* _WHAT YOU ARE ASKED TO DO_
A single number is the whole answer: the count of lines in the records where "может" occurs.

* _AVAILABLE RECORDS_

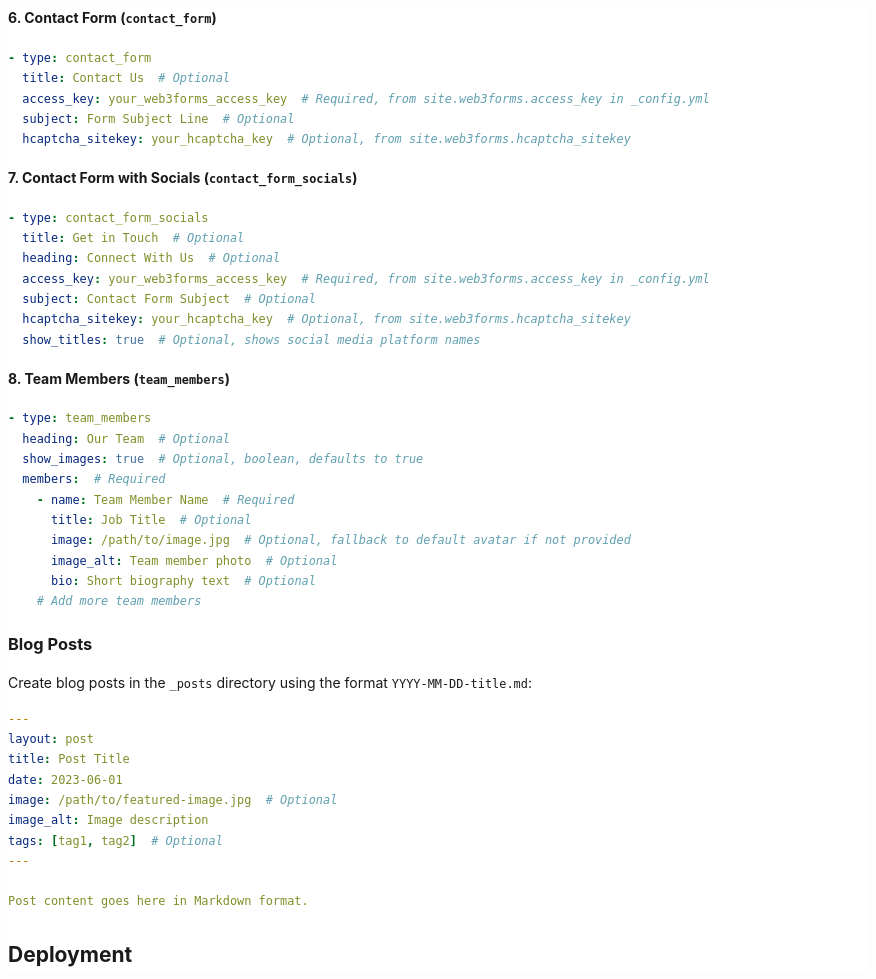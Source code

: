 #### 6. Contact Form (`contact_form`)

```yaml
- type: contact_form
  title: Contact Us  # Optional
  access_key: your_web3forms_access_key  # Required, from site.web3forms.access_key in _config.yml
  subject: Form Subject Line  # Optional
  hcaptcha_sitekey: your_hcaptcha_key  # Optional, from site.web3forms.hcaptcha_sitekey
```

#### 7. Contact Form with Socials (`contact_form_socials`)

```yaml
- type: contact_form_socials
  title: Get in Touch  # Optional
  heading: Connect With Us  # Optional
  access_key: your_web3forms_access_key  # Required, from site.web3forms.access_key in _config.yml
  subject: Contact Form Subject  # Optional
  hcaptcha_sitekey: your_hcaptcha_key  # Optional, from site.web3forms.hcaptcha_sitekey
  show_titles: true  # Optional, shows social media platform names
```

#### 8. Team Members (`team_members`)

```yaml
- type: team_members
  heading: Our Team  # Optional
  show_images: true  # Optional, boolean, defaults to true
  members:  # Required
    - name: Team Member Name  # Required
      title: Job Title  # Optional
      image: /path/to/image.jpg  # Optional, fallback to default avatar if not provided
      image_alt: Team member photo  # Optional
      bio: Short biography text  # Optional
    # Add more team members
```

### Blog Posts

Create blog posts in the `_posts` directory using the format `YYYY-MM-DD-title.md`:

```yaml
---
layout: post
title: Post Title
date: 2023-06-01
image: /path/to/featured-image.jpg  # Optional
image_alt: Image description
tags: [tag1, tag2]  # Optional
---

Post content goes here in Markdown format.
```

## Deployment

...

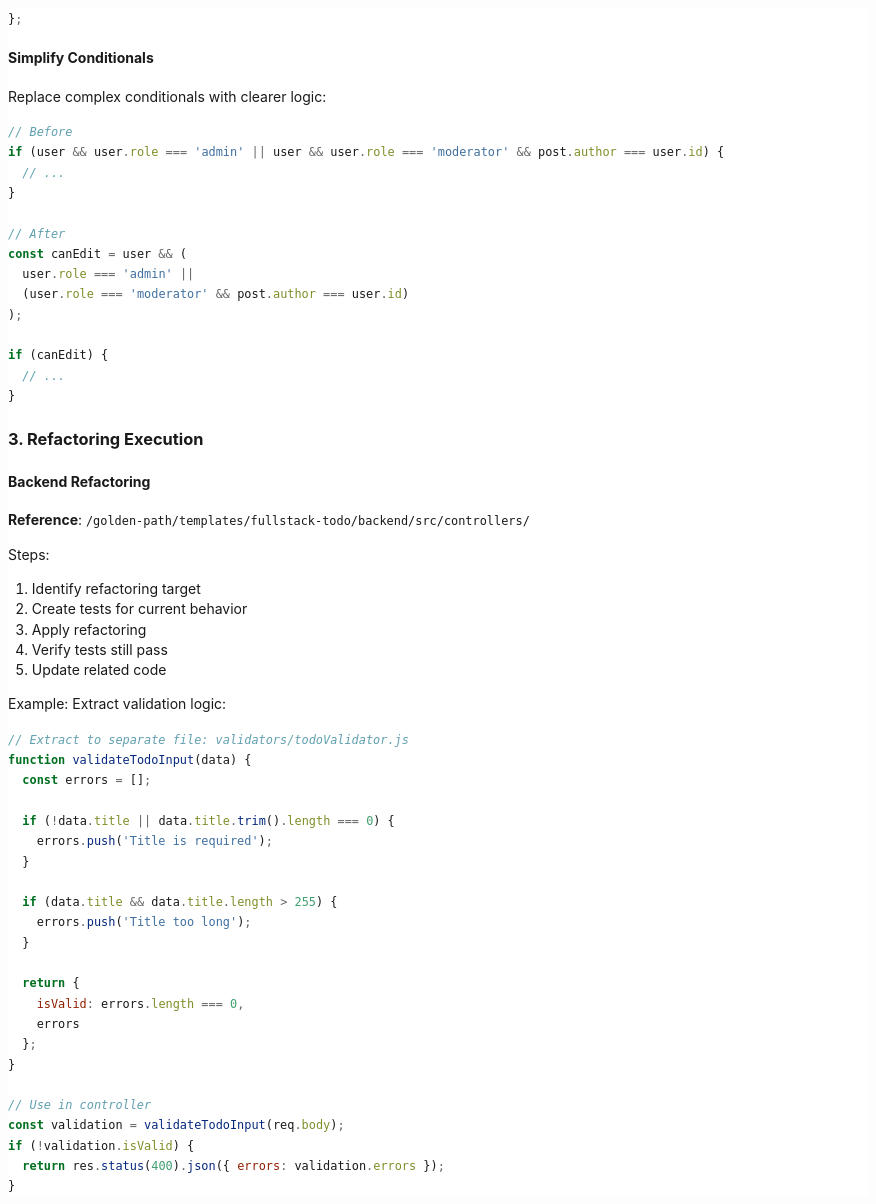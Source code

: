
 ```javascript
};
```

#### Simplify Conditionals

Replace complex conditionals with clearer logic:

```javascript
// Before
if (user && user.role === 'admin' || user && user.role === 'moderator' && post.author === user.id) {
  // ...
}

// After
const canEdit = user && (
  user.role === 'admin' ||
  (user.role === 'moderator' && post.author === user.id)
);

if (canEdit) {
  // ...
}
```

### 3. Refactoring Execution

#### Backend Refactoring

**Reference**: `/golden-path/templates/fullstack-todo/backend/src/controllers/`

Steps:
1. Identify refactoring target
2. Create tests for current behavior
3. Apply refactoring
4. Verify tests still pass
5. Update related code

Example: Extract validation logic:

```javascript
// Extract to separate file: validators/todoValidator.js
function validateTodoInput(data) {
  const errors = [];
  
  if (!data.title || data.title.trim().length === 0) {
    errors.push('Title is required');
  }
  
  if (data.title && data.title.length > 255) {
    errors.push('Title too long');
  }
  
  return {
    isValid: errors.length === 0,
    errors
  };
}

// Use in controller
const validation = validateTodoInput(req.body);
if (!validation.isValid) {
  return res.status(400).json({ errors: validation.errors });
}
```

...

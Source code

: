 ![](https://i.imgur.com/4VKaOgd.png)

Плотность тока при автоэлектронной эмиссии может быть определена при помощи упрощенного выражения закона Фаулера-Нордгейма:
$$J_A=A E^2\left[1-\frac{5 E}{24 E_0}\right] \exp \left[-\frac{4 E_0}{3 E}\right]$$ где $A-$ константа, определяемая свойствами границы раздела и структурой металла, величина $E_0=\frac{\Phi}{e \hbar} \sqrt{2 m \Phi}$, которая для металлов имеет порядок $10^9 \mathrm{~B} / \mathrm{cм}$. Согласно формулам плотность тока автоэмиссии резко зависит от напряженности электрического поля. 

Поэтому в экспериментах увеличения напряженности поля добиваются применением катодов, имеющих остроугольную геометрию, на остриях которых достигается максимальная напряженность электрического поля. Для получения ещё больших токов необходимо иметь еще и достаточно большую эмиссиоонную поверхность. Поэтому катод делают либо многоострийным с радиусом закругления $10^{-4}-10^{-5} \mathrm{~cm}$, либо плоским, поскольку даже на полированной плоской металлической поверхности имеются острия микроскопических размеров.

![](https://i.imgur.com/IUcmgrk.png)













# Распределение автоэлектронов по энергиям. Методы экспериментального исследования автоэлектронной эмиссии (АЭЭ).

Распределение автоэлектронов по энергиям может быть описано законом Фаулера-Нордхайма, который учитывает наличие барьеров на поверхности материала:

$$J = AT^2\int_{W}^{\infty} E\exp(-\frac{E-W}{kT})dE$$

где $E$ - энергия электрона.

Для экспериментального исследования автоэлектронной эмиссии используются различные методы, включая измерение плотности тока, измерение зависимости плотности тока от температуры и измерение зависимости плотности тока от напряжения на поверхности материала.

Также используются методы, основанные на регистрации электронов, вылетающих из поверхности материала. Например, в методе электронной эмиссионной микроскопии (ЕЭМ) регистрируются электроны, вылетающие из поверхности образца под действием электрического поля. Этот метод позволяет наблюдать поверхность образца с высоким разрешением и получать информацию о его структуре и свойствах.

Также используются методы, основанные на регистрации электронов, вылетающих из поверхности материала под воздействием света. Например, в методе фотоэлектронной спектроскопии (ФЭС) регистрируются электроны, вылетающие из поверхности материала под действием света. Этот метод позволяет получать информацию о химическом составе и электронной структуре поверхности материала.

* _SOLUTION TO THIS EXERCISE_
2